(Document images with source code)
======

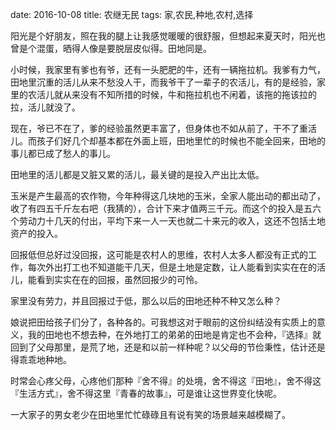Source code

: date: 2016-10-08
title: 农继无民
tags: 家,农民,种地,农村,选择

阳光是个好朋友，照在我的腿上让我感觉暖暖的很舒服，但想起来夏天时，阳光也曾是个混蛋，晒得人像是要脱层皮似得。田地同是。

小时候，我家里有爹也有爷，还有一头肥肥的牛，还有一辆拖拉机。我爹有力气，田地里沉重的活儿从来不愁没人干，而我爷干了一辈子的农活儿，有的是经验，家里的农活儿就从来没有不知所措的时候，牛和拖拉机也不闲着，该拖的拖该拉的拉，活儿就没了。

现在，爷已不在了，爹的经验虽然更丰富了，但身体也不如从前了，干不了重活儿。而孩子们好几个却基本都在外面上班，田地里忙的时候也不能全回来，田地的事儿都已成了愁人的事儿。

田地里的活儿都是又脏又累的活儿，最关键的是投入产出比太低。

玉米是产生最高的农作物，今年种得这几块地的玉米，全家人能出动的都出动了，收了有四五千斤左右吧（我猜的），合计下来才值两三千元。而这个的投入是五六个劳动力十几天的付出，平均下来一人一天也就二十来元的收入，这还不包括土地资产的投入。

回报低但总好过没回报，这可能是农村人的思维，农村人太多人都没有正式的工作，每次外出打工也不知道能干几天，但是土地是定数，让人能看到实实在在的活儿，能看到实实在在的回报，虽然回报少的可怜。

家里没有劳力，并且回报过于低，那么以后的田地还种不种又怎么种？

娘说把田给孩子们分了，各种各的。可我想这对于眼前的这份纠结没有实质上的意义，我的田地也不想去种，在外地打工的弟弟的田地是肯定也不会种，『选择』就回到了父母那里，是荒了地，还是和以前一样种呢？以父母的节俭秉性，估计还是得乖乖地种地。

时常会心疼父母，心疼他们那种『舍不得』的处境，舍不得这『田地』，舍不得这『生活方式』，舍不得这里『青春的故事』，可是谁让这世界变化快呢。

一大家子的男女老少在田地里忙忙碌碌且有说有笑的场景越来越模糊了。
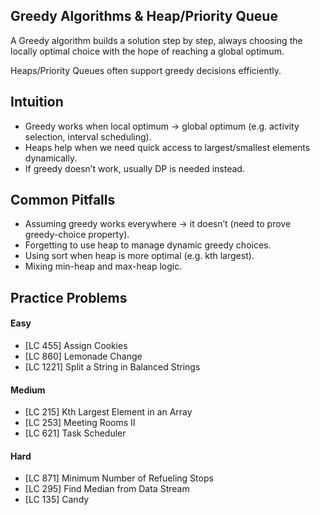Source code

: ## Greedy Algorithms & Heap/Priority Queue

A Greedy algorithm builds a solution step by step, always choosing the locally optimal choice with the hope of reaching a global optimum.

Heaps/Priority Queues often support greedy decisions efficiently.

## Intuition

- Greedy works when local optimum → global optimum (e.g. activity selection, interval scheduling).
- Heaps help when we need quick access to largest/smallest elements dynamically.
- If greedy doesn’t work, usually DP is needed instead.

## Common Pitfalls

- Assuming greedy works everywhere → it doesn’t (need to prove greedy-choice property).
- Forgetting to use heap to manage dynamic greedy choices.
- Using sort when heap is more optimal (e.g. kth largest).
- Mixing min-heap and max-heap logic.

## Practice Problems

#### Easy

- [LC 455] Assign Cookies
- [LC 860] Lemonade Change
- [LC 1221] Split a String in Balanced Strings

#### Medium

- [LC 215] Kth Largest Element in an Array
- [LC 253] Meeting Rooms II
- [LC 621] Task Scheduler

#### Hard

- [LC 871] Minimum Number of Refueling Stops
- [LC 295] Find Median from Data Stream
- [LC 135] Candy
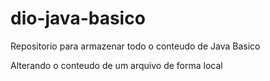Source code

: # dio-java-basico
Repositorio para armazenar todo o conteudo de Java Basico

Alterando o conteudo de um arquivo de forma local


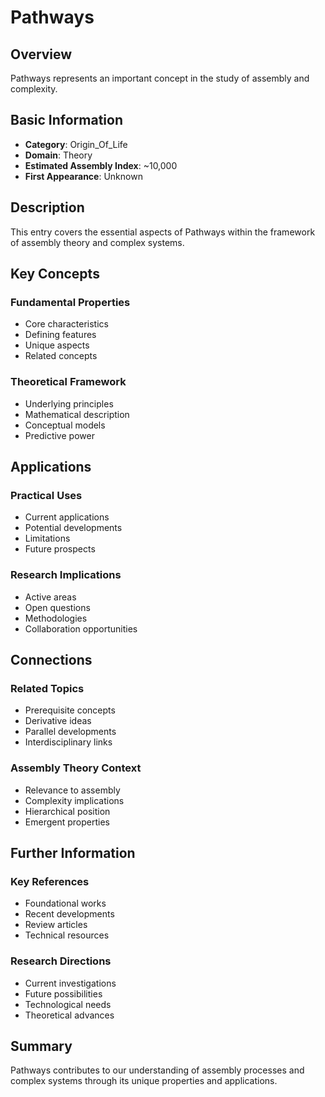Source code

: # Pathways

## Overview

Pathways represents an important concept in the study of assembly and complexity.

## Basic Information

- **Category**: Origin_Of_Life
- **Domain**: Theory
- **Estimated Assembly Index**: ~10,000
- **First Appearance**: Unknown

## Description

This entry covers the essential aspects of Pathways within the framework of assembly theory and complex systems.

## Key Concepts

### Fundamental Properties
- Core characteristics
- Defining features
- Unique aspects
- Related concepts

### Theoretical Framework
- Underlying principles
- Mathematical description
- Conceptual models
- Predictive power

## Applications

### Practical Uses
- Current applications
- Potential developments
- Limitations
- Future prospects

### Research Implications
- Active areas
- Open questions
- Methodologies
- Collaboration opportunities

## Connections

### Related Topics
- Prerequisite concepts
- Derivative ideas
- Parallel developments
- Interdisciplinary links

### Assembly Theory Context
- Relevance to assembly
- Complexity implications
- Hierarchical position
- Emergent properties

## Further Information

### Key References
- Foundational works
- Recent developments
- Review articles
- Technical resources

### Research Directions
- Current investigations
- Future possibilities
- Technological needs
- Theoretical advances

## Summary

Pathways contributes to our understanding of assembly processes and complex systems through its unique properties and applications.
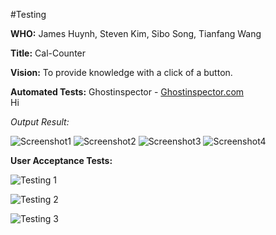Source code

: #Testing

**WHO:**
James Huynh, Steven Kim, Sibo Song, Tianfang Wang

**Title:**
Cal-Counter

**Vision:**
To provide knowledge with a click of a button.

**Automated Tests:**
Ghostinspector -  [Ghostinspector.com](Ghostinspector.com)  
Hi  

*Output Result:*

![Screenshot1](https://cloud.githubusercontent.com/assets/13977747/14344762/cf4da75a-fc66-11e5-8818-2bee5cdf9a3f.png)
![Screenshot2](https://cloud.githubusercontent.com/assets/13977747/14344800/fab65f0e-fc66-11e5-980f-1d92268920ad.png)
![Screenshot3](https://cloud.githubusercontent.com/assets/13977747/14344805/02b76c20-fc67-11e5-90d6-665e673373ed.png)
![Screenshot4](https://cloud.githubusercontent.com/assets/13977747/14344814/0b1206e6-fc67-11e5-88fb-0b496f3beb4f.png)

**User Acceptance Tests:** 

![Testing 1](https://cloud.githubusercontent.com/assets/13977747/14344510/4f26857a-fc65-11e5-945e-2c662ceda936.png)

![Testing 2](https://cloud.githubusercontent.com/assets/13977747/14344607/d7b940f8-fc65-11e5-8424-1eb53bf34d7c.png)

![Testing 3](https://cloud.githubusercontent.com/assets/13977747/14344663/33fdebc0-fc66-11e5-9ef9-bbea0efa742d.png)


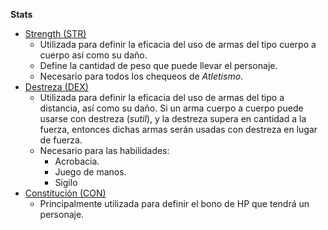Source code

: **Stats**

- <u>Strength (STR)</u>
  - Utilizada para definir la eficacia del uso de armas del tipo cuerpo a cuerpo así como su daño.
  - Define la cantidad de peso que puede llevar el personaje.
  - Necesario para todos los chequeos de *Atletismo*.
- <u>Destreza (DEX)</u>
  - Utilizada para definir la eficacia del uso de armas del tipo a distancia, así como su daño. Si un arma cuerpo a cuerpo puede usarse con destreza (*sutil*), y la destreza supera en cantidad a la fuerza, entonces dichas armas serán usadas con destreza en lugar de fuerza.
  - Necesario para las habilidades:
    - Acrobacia.
    - Juego de manos.
    - Sigilo
- <u>Constitución (CON)</u>
  - Principalmente utilizada para definir el bono de HP que tendrá un personaje.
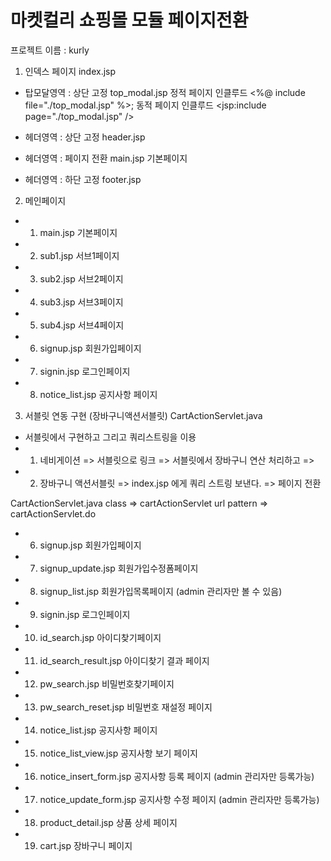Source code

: # 마켓컬리 쇼핑몰 모듈 페이지전환
프로젝트 이름 : kurly
1. 인덱스 페이지
index.jsp
- 탑모달영역 : 상단 고정 top_modal.jsp
정적 페이지 인클루드
<%@ include file="./top_modal.jsp" %>;
동적 페이지  인클루드
<jsp:include page="./top_modal.jsp" />

- 헤더영역 : 상단 고정 header.jsp
- 헤더영역 : 페이지 전환 main.jsp 기본페이지
- 헤더영역 : 하단 고정 footer.jsp

2. 메인페이지

- 1) main.jsp 기본페이지
- 2) sub1.jsp 서브1페이지
- 3) sub2.jsp 서브2페이지
- 4) sub3.jsp 서브3페이지
- 5) sub4.jsp 서브4페이지
- 6) signup.jsp 회원가입페이지
- 7) signin.jsp 로그인페이지
- 8) notice_list.jsp 공지사항 페이지

3. 서블릿 연동 구현 (장바구니액션서블릿) CartActionServlet.java
- 서블릿에서 구현하고 그리고 쿼리스트링을 이용
- 1) 네비게이션 => 서블릿으로 링크 => 서블릿에서 장바구니 연산 처리하고 =>
- 2) 장바구니 액션서블릿 => index.jsp 에게 쿼리 스트링 보낸다. => 페이지 전환

CartActionServlet.java
class => cartActionServlet
url pattern => cartActionServlet.do






- 6) signup.jsp 회원가입페이지
- 7) signup_update.jsp 회원가입수정폼페이지
- 8) signup_list.jsp 회원가입목록페이지 (admin 관리자만 볼 수 있음)

- 9) signin.jsp 로그인페이지
- 10) id_search.jsp 아이디찾기페이지
- 11) id_search_result.jsp 아이디찾기 결과 페이지
- 12) pw_search.jsp 비밀번호찾기페이지
- 13) pw_search_reset.jsp 비밀번호 재설정 페이지

- 14) notice_list.jsp 공지사항 페이지
- 15) notice_list_view.jsp 공지사항 보기 페이지 
- 16) notice_insert_form.jsp 공지사항 등록 페이지 (admin 관리자만 등록가능)
- 17) notice_update_form.jsp 공지사항 수정 페이지 (admin 관리자만 등록가능)

- 18) product_detail.jsp 상품 상세 페이지
- 19) cart.jsp 장바구니 페이지




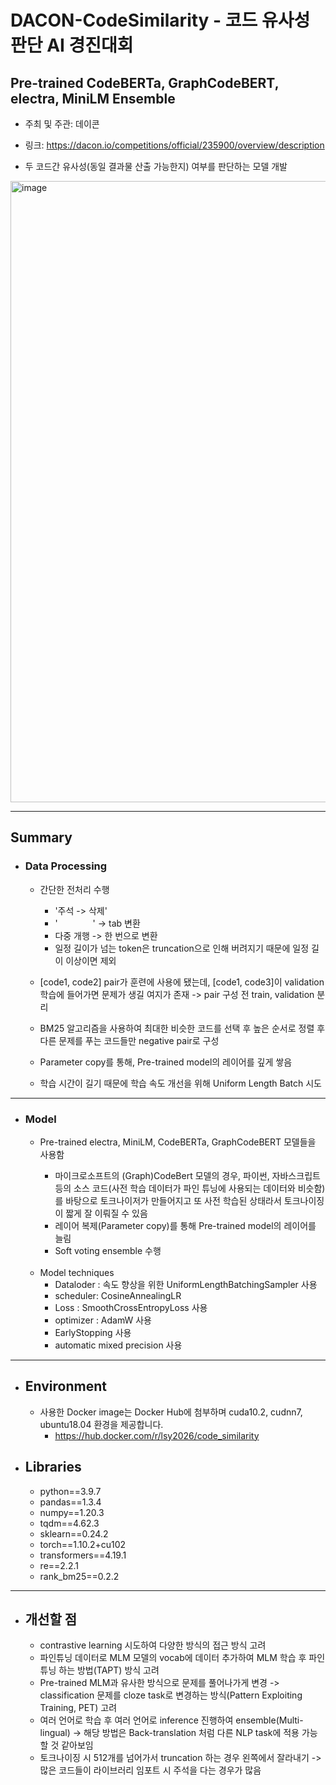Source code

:# DACON-CodeSimilarity - 코드 유사성 판단 AI 경진대회

## Pre-trained CodeBERTa, GraphCodeBERT, electra, MiniLM Ensemble

+ 주최 및 주관: 데이콘 
+ 링크: https://dacon.io/competitions/official/235900/overview/description

+ 두 코드간 유사성(동일 결과물 산출 가능한지) 여부를 판단하는 모델 개발 

<img width="994" alt="image" src="https://user-images.githubusercontent.com/30611947/192323039-d40a1e12-0d12-4572-8912-6def5bb6711d.png">

----
## Summary
+ ### Data Processing
    + 간단한 전처리 수행 
      + '주석 -> 삭제'
      + '    ' -> tab 변환
      + 다중 개행 -> 한 번으로 변환
      + 일정 길이가 넘는 token은 truncation으로 인해 버려지기 때문에 일정 길이 이상이면 제외


    + [code1, code2] pair가 훈련에 사용에 됐는데, [code1, code3]이 validation 학습에 들어가면 문제가 생길 여지가 존재 -> pair 구성 전 train, validation 분리

    + BM25 알고리즘을 사용하여 최대한 비슷한 코드를 선택 후 높은 순서로 정렬 후 다른 문제를 푸는 코드들만 negative pair로 구성

    + Parameter copy를 통해, Pre-trained model의 레이어를 깊게 쌓음

    + 학습 시간이 길기 때문에 학습 속도 개선을 위해 Uniform Length Batch 시도


----
  
+ ### Model
    + Pre-trained electra, MiniLM, CodeBERTa, GraphCodeBERT 모델들을 사용함 
   
      + 마이크로소프트의 (Graph)CodeBert 모델의 경우, 파이썬, 자바스크립트 등의 소스 코드(사전 학습 데이터가 파인 튜닝에 사용되는 데이터와 비슷함)를 바탕으로 토크나이저가 만들어지고 또 사전 학습된 상태라서 토크나이징이 짧게 잘 이뤄질 수 있음
      + 레이어 복제(Parameter copy)를 통해 Pre-trained model의 레이어를 늘림 
      + Soft voting ensemble 수행 
  
  </br>

    + Model techniques
      + Dataloder : 속도 향상을 위한 UniformLengthBatchingSampler 사용
      + scheduler: CosineAnnealingLR
      + Loss : SmoothCrossEntropyLoss 사용
      + optimizer : AdamW 사용
      + EarlyStopping 사용
      + automatic mixed precision 사용

----

+ ## Environment 
  + 사용한 Docker image는 Docker Hub에 첨부하며 cuda10.2, cudnn7, ubuntu18.04 환경을 제공합니다.
    + https://hub.docker.com/r/lsy2026/code_similarity
  
  
+ ## Libraries
  + python==3.9.7
  + pandas==1.3.4
  + numpy==1.20.3
  + tqdm==4.62.3
  + sklearn==0.24.2
  + torch==1.10.2+cu102
  + transformers==4.19.1
  + re==2.2.1
  + rank_bm25==0.2.2

---- 

+ ## 개선할 점
  
  + contrastive learning 시도하여 다양한 방식의 접근 방식 고려
  + 파인튜닝 데이터로 MLM 모델의 vocab에 데이터 추가하여 MLM 학습 후 파인튜닝 하는 방법(TAPT) 방식 고려
  + Pre-trained MLM과 유사한 방식으로 문제를 풀어나가게 변경 -> classification 문제를 cloze task로 변경하는 방식(Pattern Exploiting Training, PET) 고려
  + 여러 언어로 학습 후 여러 언어로 inference 진행하여 ensemble(Multi-lingual) -> 해당 방법은 Back-translation 처럼 다른 NLP task에 적용 가능할 것 같아보임
  + 토크나이징 시 512개를 넘어가서 truncation 하는 경우 왼쪽에서 잘라내기 -> 많은 코드들이 라이브러리 임포트 시 주석을 다는 경우가 많음
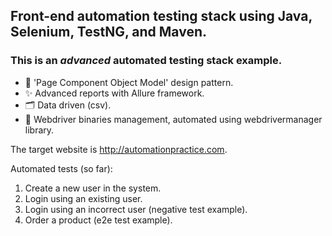 ## Front-end automation testing stack using Java, Selenium, TestNG, and Maven. 
### This is an *advanced* automated testing stack example.
- 📐 'Page Component Object Model' design pattern. 
- ✨ Advanced reports with Allure framework. 
- 🗂️ Data driven (csv).
- 🤖 Webdriver binaries management, automated using webdrivermanager library.

The target website is http://automationpractice.com.

Automated tests (so far):
1. Create a new user in the system.
2. Login using an existing user.
3. Login using an incorrect user (negative test example).
4. Order a product (e2e test example).
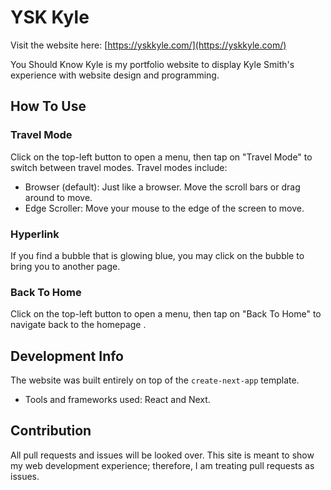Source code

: # <abr title='You Should Know'>YSK</abr> Kyle
Visit the website here: [https://yskkyle.com/](https://yskkyle.com/)

You Should Know Kyle is my portfolio website to display Kyle Smith's experience with website design and programming.

## How To Use

### Travel Mode
Click on the top-left button to open a menu, then tap on "Travel Mode" to switch between travel modes. Travel modes include:
- Browser (default): Just like a browser. Move the scroll bars or drag around to move.
- Edge Scroller: Move your mouse to the edge of the screen to move.

### Hyperlink
If you find a bubble that is glowing blue, you may click on the bubble to bring you to another page.

### Back To Home
Click on the top-left button to open a menu, then tap on "Back To Home" to navigate back to the homepage .

## Development Info
The website was built entirely on top of the `create-next-app` template.
- Tools and frameworks used: React and Next.

## Contribution
All pull requests and issues will be looked over. This site is meant to show my web development experience; therefore, I am treating pull requests as issues.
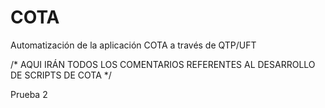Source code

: ﻿COTA
====

Automatización de la aplicación COTA a través de QTP/UFT

/* AQUI IRÁN TODOS LOS COMENTARIOS REFERENTES AL DESARROLLO DE SCRIPTS DE COTA */



Prueba 2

======

Give back, exactly as written, the stretch from the line with "model의 레이어를 늘림" through the line with "적용 가능할 것 같아보임", and no other lines from the records above.

**WRITTEN ANSWER**
      + 레이어 복제(Parameter copy)를 통해 Pre-trained model의 레이어를 늘림 
      + Soft voting ensemble 수행 
  
  </br>

    + Model techniques
      + Dataloder : 속도 향상을 위한 UniformLengthBatchingSampler 사용
      + scheduler: CosineAnnealingLR
      + Loss : SmoothCrossEntropyLoss 사용
      + optimizer : AdamW 사용
      + EarlyStopping 사용
      + automatic mixed precision 사용

----

+ ## Environment 
  + 사용한 Docker image는 Docker Hub에 첨부하며 cuda10.2, cudnn7, ubuntu18.04 환경을 제공합니다.
    + https://hub.docker.com/r/lsy2026/code_similarity
  
  
+ ## Libraries
  + python==3.9.7
  + pandas==1.3.4
  + numpy==1.20.3
  + tqdm==4.62.3
  + sklearn==0.24.2
  + torch==1.10.2+cu102
  + transformers==4.19.1
  + re==2.2.1
  + rank_bm25==0.2.2

---- 

+ ## 개선할 점
  
  + contrastive learning 시도하여 다양한 방식의 접근 방식 고려
  + 파인튜닝 데이터로 MLM 모델의 vocab에 데이터 추가하여 MLM 학습 후 파인튜닝 하는 방법(TAPT) 방식 고려
  + Pre-trained MLM과 유사한 방식으로 문제를 풀어나가게 변경 -> classification 문제를 cloze task로 변경하는 방식(Pattern Exploiting Training, PET) 고려
  + 여러 언어로 학습 후 여러 언어로 inference 진행하여 ensemble(Multi-lingual) -> 해당 방법은 Back-translation 처럼 다른 NLP task에 적용 가능할 것 같아보임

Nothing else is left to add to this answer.